PINEAPPLE ORANGE TRIFLE



Pineapple Orange Trifle image

Guests are pleasantly surprised to see this lovely trifle on my holiday table. Coconut, pineapple and mandarin oranges lend a tropical taste to every spoonful. -Renee Schwebach, Dumont, Minnesota

Provided by Taste of Home

Categories     Desserts

Time 20m

Yield 12 servings.

Number Of Ingredients 9

1 can (14 ounces) pineapple tidbits
2 cups cold 2% milk
2 packages (3.4 ounces each) instant vanilla pudding mix
1 cup sour cream
1 can (11 ounces) mandarin oranges, drained
1 prepared angel food cake (8 to 10 ounces), cut into 1-inch cubes
1 carton (8 ounces) frozen whipped topping, thawed
1/2 teaspoon orange extract
1/3 cup sweetened shredded coconut, toasted

Steps:

  • Drain pineapple, reserving 2/3 cup juice; set pineapple aside. In a large bowl, whisk the milk, pineapple juice and pudding mixes for 2 minutes.
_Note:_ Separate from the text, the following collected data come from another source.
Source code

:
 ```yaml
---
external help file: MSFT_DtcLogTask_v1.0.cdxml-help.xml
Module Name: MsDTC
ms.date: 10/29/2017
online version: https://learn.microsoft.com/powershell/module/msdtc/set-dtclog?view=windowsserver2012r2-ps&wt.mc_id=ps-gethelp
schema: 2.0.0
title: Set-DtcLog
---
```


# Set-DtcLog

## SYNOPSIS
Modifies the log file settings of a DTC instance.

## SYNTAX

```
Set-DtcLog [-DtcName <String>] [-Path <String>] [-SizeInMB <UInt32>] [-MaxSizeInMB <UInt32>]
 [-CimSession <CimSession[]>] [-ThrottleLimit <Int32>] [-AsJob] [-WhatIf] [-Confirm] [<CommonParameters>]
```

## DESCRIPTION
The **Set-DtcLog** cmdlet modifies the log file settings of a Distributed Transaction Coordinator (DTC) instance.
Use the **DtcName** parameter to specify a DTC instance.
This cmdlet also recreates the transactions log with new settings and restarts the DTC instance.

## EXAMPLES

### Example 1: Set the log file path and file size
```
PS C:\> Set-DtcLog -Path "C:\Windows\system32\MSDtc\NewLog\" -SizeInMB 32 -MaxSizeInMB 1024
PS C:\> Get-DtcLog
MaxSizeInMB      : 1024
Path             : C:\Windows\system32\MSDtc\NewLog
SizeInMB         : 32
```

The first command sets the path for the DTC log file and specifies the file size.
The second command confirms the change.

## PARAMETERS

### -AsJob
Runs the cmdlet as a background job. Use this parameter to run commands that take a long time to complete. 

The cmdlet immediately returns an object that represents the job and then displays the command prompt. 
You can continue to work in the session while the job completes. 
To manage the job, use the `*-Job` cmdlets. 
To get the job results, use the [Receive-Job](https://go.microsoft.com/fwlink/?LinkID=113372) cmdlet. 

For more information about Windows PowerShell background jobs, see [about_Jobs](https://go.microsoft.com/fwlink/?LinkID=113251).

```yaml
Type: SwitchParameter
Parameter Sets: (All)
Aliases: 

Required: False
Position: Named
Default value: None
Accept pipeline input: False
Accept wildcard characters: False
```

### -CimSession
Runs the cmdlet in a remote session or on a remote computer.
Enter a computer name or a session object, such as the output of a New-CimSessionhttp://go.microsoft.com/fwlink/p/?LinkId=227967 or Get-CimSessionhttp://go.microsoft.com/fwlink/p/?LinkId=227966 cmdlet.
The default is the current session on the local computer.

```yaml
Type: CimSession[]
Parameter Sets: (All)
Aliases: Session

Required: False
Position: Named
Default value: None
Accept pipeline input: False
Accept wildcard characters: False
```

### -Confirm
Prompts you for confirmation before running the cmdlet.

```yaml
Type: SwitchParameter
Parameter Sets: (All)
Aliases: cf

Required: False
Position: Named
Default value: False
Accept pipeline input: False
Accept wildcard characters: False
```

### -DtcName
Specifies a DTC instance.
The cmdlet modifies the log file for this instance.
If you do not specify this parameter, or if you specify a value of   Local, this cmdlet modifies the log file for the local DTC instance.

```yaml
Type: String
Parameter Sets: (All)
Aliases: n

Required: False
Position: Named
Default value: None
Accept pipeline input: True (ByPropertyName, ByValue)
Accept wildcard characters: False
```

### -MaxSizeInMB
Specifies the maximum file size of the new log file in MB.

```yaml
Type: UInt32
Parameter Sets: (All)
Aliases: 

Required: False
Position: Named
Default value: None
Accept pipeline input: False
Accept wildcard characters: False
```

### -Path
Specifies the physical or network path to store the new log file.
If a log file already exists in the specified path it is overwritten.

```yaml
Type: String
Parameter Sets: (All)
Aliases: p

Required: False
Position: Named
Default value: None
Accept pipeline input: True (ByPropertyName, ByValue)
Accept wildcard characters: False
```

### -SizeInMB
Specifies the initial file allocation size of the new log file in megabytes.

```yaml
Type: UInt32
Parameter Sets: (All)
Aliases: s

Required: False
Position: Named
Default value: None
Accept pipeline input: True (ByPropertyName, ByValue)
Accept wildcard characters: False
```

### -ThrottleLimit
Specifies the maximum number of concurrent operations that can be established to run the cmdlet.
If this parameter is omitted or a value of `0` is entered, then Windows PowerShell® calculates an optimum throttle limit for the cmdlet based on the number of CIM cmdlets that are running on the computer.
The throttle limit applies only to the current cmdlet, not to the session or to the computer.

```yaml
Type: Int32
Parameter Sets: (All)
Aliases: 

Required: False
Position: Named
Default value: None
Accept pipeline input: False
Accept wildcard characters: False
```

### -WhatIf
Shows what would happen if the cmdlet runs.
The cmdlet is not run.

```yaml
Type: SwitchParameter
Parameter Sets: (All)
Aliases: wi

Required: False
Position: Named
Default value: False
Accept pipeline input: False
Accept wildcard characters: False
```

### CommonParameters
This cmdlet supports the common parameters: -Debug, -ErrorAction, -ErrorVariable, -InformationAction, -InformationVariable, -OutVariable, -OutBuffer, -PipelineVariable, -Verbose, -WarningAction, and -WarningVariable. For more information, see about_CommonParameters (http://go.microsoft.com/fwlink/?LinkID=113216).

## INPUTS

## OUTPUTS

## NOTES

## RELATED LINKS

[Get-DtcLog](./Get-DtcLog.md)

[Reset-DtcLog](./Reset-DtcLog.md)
Let stand for 2 minutes or until soft-set. Whisk in sour cream; fold in oranges and pineapple., Place a third of the cake cubes in a 3-qt. trifle bowl; top with a third of the pudding mixture. Repeat layers twice. Cover and refrigerate for 3 hours. Combine whipped topping and extract; spread over the top. Sprinkle with coconut.

Nutrition Facts : Calories 269 calories, Fat 9g fat (7g saturated fat), Cholesterol 16mg cholesterol, Sodium 404mg sodium, Carbohydrate 43g carbohydrate (26g sugars, Fiber 1g fiber), Protein 3g protein.